I conducted remote hearings in accordance with the Civil Law and Criminal Law (Miscellaneous Provisions) Act 2020 and Statutory Instrument 359/2020 which designates the Workplace Relations Commission as a body empowered to hold remote hearings.
Background:
The Complainant was employed by the Respondent from on or about the 23rd of December 2021 performing public affairs and marketing duties pursuant to a contract of employment. This contract contains a recital to the effect that the Complainant’s employment was transferred from a Polish Company to the Respondent which is a company registered in Ireland. This case and the related case ADJ-00037923 were heard together. Both complainants gave evidence on affirmation and made submissions which were considered together. They were both employed by the Respondent Company from on or about the 23rd of December 2021 under contracts which were in similar terms. The Complainants worked for the months of January, February, March and April of 2022. They were not paid any salary for the months of February, March or April of 2022. They initiated the present claims in March and April of 2022 but continued working into April 2022, by which time it became clear to them that they were not going to receive any remuneration from the Respondent, and they ceased all work for the Respondent that month. The Complainants alleged that in failing to pay their salaries, for the Respondent made unlawful deductions from their wages which they sought to recoup pursuant to the Payment of Wages Act 1991 (as amended). When the matter was first listed the Complainants appeared and made oral submissions. However, they had no documentation pertaining to their employment and the matter was adjourned to facilitate the provision of submissions and documentation. A contract was provided by the present complainant, but this was written in Polish. The cases were relisted and both Complainants were directed to procure translations of their contracts of employment together with any further documentation relevant to their claims also to be translated, if not in English. The matter was further re-listed on the 9th of June 2025 by which time the Complainants had provided translated versions of their contracts which were submitted in evidence. The Complainants also provided further oral submissions and gave evidence on affirmation on that date. At no stage during the progress of the proceedings was any communication of any sort received from nor was there any appearance by or on behalf of the Respondent. |
Summary of Complainant’s Case:
The Complainant initiated two claims to the WRC as follows: CA-00049370-001 – A claim pursuant to section 6 of the Payment of Wages Act, 1991 The submission made in the Complainant form included the following: My employer has not paid my salary for February 2022. I assume that March will also be without salary. Currently, I am on sick leave due to health problems resulting, among others, from the situation at work, which caused a breakdown and lowered my self-esteem. As far as I can tell, no salary was paid to any of the employees. The amount due to me under the employment contract is € 3625 gross. To facilitate the investigation, I will outline an employment profile briefly. I have been working at Blackstace Technologies Limited (BTL) since January 14, 2022. Mateusz Kucharczyk is a Director. The parent company of Blackstace Technologies Limited is Blackstace Limited, which covers 100% of the subsidiary's shares. The person managing the company is Marcin Kucharczyk. I have sent a request for payment by e-mail. However, there is no trace of replies to the e-mail. The lack of remuneration had a negative impact on my obligations to the bank and cost me a lot of problems The Complainant sought to recover salary payment for the month of February which she contended became payable on 10/03/2022. Her complaint form was received by the WRC on 28/03/2022
CA-00049632-001 - A claim pursuant to section 6 of the Payment of Wages Act, 1991 Referring to my complaint of March 28, 2022. I would like to inform you that my employer did not pay me another salary. He is currently should pay my salary for February and March. I need your help in recovering the salaries due to me. I found in a very difficult financial situation. All the employees found in this situation. Below I am sending my complaint of March 27, 2022, contact to the employer, the company that owns 100% of BTL and the account number from which I get my last salary (it was the salary for January).

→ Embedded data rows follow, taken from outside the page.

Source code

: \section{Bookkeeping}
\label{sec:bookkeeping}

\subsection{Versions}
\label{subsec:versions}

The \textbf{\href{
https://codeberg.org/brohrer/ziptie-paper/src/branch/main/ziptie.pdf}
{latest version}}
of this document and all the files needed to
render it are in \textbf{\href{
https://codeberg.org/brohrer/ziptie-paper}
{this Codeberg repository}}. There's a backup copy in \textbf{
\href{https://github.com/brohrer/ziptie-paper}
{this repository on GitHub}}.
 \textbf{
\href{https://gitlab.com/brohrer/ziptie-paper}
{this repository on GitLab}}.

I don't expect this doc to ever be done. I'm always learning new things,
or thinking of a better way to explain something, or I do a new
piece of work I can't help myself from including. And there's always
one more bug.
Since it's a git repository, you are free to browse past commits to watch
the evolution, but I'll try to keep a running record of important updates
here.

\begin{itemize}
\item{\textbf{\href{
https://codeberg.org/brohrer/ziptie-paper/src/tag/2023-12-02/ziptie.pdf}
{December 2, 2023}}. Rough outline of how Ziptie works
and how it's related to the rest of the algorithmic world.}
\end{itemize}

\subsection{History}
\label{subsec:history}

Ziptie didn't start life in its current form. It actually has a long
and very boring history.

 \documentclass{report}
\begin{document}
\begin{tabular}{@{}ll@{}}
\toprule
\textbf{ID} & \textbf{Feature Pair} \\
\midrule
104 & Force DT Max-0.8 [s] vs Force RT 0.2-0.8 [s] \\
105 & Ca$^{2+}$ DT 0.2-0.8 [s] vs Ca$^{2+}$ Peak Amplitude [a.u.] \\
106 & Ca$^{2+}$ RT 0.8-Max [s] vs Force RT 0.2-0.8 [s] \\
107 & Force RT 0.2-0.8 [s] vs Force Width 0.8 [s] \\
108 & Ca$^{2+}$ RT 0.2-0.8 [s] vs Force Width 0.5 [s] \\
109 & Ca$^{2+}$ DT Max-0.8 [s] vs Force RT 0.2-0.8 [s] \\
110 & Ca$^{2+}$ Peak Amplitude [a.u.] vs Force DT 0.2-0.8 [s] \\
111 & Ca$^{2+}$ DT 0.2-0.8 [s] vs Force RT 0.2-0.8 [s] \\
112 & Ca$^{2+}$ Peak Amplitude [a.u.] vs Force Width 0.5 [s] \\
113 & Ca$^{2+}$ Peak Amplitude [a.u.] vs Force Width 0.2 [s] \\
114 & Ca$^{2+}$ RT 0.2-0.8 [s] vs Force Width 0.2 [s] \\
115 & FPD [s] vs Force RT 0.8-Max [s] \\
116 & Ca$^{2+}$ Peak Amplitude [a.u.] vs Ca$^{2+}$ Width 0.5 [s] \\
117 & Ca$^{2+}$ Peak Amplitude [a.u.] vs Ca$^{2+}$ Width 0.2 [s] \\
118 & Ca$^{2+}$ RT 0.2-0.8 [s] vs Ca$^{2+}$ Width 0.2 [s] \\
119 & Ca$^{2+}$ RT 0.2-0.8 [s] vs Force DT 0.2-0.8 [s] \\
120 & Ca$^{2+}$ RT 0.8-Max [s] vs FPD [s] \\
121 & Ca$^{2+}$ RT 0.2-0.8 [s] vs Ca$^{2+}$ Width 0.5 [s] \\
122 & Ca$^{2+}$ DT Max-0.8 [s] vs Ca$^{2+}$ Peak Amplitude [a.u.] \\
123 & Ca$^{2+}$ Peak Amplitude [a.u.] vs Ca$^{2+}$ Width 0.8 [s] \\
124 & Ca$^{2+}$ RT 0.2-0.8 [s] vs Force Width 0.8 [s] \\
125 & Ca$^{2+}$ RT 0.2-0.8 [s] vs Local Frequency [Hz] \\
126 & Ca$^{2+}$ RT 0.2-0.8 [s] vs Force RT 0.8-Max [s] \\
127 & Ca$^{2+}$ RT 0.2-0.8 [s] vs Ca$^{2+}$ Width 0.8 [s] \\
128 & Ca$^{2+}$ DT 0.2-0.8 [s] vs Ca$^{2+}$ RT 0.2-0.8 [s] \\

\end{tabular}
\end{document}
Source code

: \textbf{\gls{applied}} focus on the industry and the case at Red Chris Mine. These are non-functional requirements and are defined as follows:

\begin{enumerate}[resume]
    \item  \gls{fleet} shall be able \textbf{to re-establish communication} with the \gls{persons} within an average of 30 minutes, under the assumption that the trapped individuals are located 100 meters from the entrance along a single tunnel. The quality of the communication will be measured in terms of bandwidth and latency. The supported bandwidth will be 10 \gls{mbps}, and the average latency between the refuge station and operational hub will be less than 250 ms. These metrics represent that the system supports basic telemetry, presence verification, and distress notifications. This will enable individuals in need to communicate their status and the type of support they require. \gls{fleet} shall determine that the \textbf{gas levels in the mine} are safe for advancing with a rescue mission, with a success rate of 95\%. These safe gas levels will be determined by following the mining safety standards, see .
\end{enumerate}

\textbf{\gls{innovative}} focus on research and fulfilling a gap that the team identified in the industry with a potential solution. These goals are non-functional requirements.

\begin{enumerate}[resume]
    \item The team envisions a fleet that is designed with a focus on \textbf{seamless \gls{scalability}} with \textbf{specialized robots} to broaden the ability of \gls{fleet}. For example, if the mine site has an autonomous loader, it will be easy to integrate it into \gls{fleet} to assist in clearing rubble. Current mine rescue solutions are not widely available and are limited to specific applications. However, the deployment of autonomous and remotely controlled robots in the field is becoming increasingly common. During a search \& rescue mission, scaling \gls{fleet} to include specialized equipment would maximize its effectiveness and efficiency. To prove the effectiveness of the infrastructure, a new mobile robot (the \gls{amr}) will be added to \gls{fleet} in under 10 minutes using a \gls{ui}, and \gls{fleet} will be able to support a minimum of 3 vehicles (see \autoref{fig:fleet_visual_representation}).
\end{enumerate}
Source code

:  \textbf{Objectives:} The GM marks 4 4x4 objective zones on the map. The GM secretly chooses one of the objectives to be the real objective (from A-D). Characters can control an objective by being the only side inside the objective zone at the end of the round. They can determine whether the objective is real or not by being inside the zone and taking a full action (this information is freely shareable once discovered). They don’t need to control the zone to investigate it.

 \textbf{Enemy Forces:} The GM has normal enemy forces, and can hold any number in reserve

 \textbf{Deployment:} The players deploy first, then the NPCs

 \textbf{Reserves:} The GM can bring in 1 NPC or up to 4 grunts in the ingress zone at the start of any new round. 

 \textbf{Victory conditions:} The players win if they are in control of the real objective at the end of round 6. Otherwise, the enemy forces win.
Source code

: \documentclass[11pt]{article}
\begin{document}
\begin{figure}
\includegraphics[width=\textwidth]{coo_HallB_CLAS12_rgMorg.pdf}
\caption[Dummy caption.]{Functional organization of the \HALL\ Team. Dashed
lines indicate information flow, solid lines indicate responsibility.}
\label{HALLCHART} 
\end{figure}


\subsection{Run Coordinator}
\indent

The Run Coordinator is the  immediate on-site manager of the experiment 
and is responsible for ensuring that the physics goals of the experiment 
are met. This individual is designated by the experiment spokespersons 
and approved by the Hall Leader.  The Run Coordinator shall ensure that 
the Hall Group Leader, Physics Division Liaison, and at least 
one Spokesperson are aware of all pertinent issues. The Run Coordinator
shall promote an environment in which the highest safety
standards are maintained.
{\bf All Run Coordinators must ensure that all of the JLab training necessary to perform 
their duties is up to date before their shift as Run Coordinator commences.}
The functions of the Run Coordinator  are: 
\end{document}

The Complainant sought to recover salary payment for the month of March 2022 which she contended became payable on 10/04/2022. The complaint form was received by the WRC on 12/04/2022 |
Summary of Respondent’s Case:
There was no appearance by or on behalf of the Respondent |
Findings and Conclusions:
Both the present Complainant and the Complainant in the related case gave evidence on affirmation with each one acting as a witness for the other. The summary of the facts which follows is thus common to both claims. The evidence was uncontroverted.
The Complainants worked for a Polish Company providing public affairs and marketing for that company. In December 2021 they were presented with contracts of employment whereby they understood that their employment was being transferred to a company registered in Ireland which is the Respondent company. The reason for the transfer of their employments to the Respondent was never explained.
The Complainants relied on the contracts with the Respondent which were submitted in their original form written in Polich, together with translations of those contracts. They affirmed that the translations provided were fair and accurate translations of the original contracts. While acknowledging that the contracts made several references to the Polich Labour Code the Complainants contended it was their understanding of the contracts and of the situation as they understood it that they were employed by an Irish registered company. This being so, they contended that Irish Law should govern their employment and that they were entitled to make the present claims.
The Complainant’s salary was PLN 17,000 per month. This is the current equivalent of €3982.58 per month.
The Complainants worked for the Respondent in January 2022 and were paid for that month. They then continued to work for the Respondent through the months of February, March and April of 2022 but they were not paid any salary for these months, and they were unable to make any form of contact with any individual associated with the Respondent to address the non-payment of their salaries. Eventually, having concluded that the Respondent was not going to pay their salaries, they ceased working for the Respondent in or about April 2022.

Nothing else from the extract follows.